**Description of the task**:
Search the material below for the string "wikipedia" and copy each line where it appears.
··· The data
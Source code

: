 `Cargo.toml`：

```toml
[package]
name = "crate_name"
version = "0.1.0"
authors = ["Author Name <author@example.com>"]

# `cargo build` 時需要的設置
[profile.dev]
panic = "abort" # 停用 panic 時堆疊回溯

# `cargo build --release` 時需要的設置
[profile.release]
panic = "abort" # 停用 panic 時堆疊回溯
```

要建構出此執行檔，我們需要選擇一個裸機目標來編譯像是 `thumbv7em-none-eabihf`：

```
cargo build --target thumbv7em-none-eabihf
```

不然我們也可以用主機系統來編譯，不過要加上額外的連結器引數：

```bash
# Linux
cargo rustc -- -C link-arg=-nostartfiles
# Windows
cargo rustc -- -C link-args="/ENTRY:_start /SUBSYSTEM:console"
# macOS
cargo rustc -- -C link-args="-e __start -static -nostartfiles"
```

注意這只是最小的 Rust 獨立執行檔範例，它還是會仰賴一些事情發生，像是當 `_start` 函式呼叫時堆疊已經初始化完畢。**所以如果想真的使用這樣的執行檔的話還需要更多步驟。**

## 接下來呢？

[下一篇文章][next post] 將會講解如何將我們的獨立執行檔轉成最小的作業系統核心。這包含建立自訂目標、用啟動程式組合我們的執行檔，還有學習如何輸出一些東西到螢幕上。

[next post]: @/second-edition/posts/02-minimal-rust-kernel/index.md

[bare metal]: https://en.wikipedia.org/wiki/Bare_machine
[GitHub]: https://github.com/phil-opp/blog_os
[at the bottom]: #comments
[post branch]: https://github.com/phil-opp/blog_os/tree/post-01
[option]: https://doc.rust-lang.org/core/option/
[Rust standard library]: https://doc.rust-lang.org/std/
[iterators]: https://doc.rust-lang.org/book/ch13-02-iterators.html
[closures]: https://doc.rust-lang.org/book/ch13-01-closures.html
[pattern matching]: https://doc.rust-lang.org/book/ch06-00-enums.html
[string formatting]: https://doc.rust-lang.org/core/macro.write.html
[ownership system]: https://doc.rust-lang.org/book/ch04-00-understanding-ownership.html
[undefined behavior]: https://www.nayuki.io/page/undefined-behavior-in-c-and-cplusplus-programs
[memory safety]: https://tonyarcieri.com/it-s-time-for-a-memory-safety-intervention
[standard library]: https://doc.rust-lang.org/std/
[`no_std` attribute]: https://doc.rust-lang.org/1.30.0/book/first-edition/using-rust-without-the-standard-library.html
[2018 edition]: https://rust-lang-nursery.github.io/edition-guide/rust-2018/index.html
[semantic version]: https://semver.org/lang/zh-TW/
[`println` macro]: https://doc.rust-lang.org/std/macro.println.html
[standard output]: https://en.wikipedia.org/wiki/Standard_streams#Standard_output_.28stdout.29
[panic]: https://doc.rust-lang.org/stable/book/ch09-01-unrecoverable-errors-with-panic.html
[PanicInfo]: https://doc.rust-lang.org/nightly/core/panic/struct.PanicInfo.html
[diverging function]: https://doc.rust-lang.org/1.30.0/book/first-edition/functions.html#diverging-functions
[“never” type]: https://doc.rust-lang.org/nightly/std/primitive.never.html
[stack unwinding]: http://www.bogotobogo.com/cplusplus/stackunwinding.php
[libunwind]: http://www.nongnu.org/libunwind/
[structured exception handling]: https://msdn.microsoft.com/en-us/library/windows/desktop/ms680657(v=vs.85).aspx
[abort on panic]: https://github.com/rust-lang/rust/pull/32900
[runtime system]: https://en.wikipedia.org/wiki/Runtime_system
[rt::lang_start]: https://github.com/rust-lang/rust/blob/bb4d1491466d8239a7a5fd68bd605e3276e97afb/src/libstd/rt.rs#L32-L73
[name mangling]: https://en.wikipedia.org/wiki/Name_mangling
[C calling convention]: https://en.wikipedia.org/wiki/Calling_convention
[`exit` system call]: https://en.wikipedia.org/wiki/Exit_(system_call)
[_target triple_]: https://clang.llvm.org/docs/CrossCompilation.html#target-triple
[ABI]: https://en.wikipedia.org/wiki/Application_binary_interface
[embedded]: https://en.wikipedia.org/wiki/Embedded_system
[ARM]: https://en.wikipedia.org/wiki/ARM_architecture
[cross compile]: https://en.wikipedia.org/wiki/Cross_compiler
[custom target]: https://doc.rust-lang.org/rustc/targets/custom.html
······
**Exercise response**:
[bare metal]: https://en.wikipedia.org/wiki/Bare_machine
[standard output]: https://en.wikipedia.org/wiki/Standard_streams#Standard_output_.28stdout.29
[runtime system]: https://en.wikipedia.org/wiki/Runtime_system
[name mangling]: https://en.wikipedia.org/wiki/Name_mangling
[C calling convention]: https://en.wikipedia.org/wiki/Calling_convention
[`exit` system call]: https://en.wikipedia.org/wiki/Exit_(system_call)
[ABI]: https://en.wikipedia.org/wiki/Application_binary_interface
[embedded]: https://en.wikipedia.org/wiki/Embedded_system
[ARM]: https://en.wikipedia.org/wiki/ARM_architecture
[cross compile]: https://en.wikipedia.org/wiki/Cross_compiler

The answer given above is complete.